- _Problem requirements_
Below are several records. Retype exactly those lines running from the one with "<p>Великий Отечественный Таймлайн(ВОТ)" through the one with "<li>Хранение пользователей и", end lines included, and no others.

Content starts

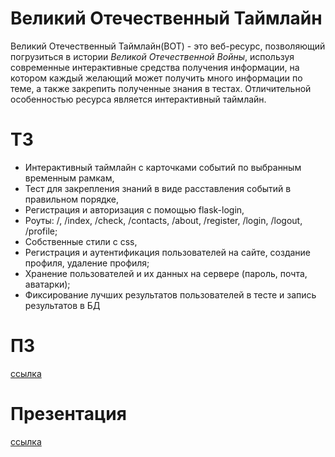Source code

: <h1>Великий Отечественный Таймлайн</h1>
<p>Великий Отечественный Таймлайн(ВОТ) - это веб-ресурс, позволяющий погрузиться в истории <i>Великой Отечественной Войны</i>, используя современные интерактивные средства получения информации,
  на котором каждый желающий может получить много информации по теме, 
а также закрепить полученные знания в тестах. Отличительной особенностью ресурса является интерактивный таймлайн.</p>

<h1>ТЗ</h1>
<ul>
  <li>Интерактивный таймлайн с карточками событий по выбранным временным рамкам,</li>
  <li>Тест для закрепления знаний в виде расставления событий в правильном порядке,</li>
  <li>Регистрация и авторизация с помощью flask-login,</li>
  <li>Роуты: /, /index, /check, /contacts, /about, /register, /login, /logout, /profile;</li>
  <li>Собственные стили с css,</li>
  <li>Регистрация и аутентификация пользователей на сайте, создание профиля, удаление профиля;</li>
  <li>Хранение пользователей и их данных на сервере (пароль, почта, аватарки);</li>
  <li>Фиксирование лучших результатов пользователей в тесте и запись результатов в БД</li>
  
</ul>

<h1>ПЗ</h1>
<a href="[https://docs.google.com/presentation/d/1fMi90Eo5PwWdYQpLw3yIKLKmxdQeqXdL5XmcJ33fMB8/edit?usp=sharing](https://docs.google.com/document/d/1bMfPsrs53kixiLmSD-0fyrrg0hdsTTYv1gi09iDUQrI/edit?usp=sharing)">ссылка</a>

<h1>Презентация</h1>
<a href="https://docs.google.com/presentation/d/1fMi90Eo5PwWdYQpLw3yIKLKmxdQeqXdL5XmcJ33fMB8/edit?usp=sharing">ссылка</a>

Content ends

- _Solution to the exercise_
<p>Великий Отечественный Таймлайн(ВОТ) - это веб-ресурс, позволяющий погрузиться в истории <i>Великой Отечественной Войны</i>, используя современные интерактивные средства получения информации,
  на котором каждый желающий может получить много информации по теме, 
а также закрепить полученные знания в тестах. Отличительной особенностью ресурса является интерактивный таймлайн.</p>

<h1>ТЗ</h1>
<ul>
  <li>Интерактивный таймлайн с карточками событий по выбранным временным рамкам,</li>
  <li>Тест для закрепления знаний в виде расставления событий в правильном порядке,</li>
  <li>Регистрация и авторизация с помощью flask-login,</li>
  <li>Роуты: /, /index, /check, /contacts, /about, /register, /login, /logout, /profile;</li>
  <li>Собственные стили с css,</li>
  <li>Регистрация и аутентификация пользователей на сайте, создание профиля, удаление профиля;</li>
  <li>Хранение пользователей и их данных на сервере (пароль, почта, аватарки);</li>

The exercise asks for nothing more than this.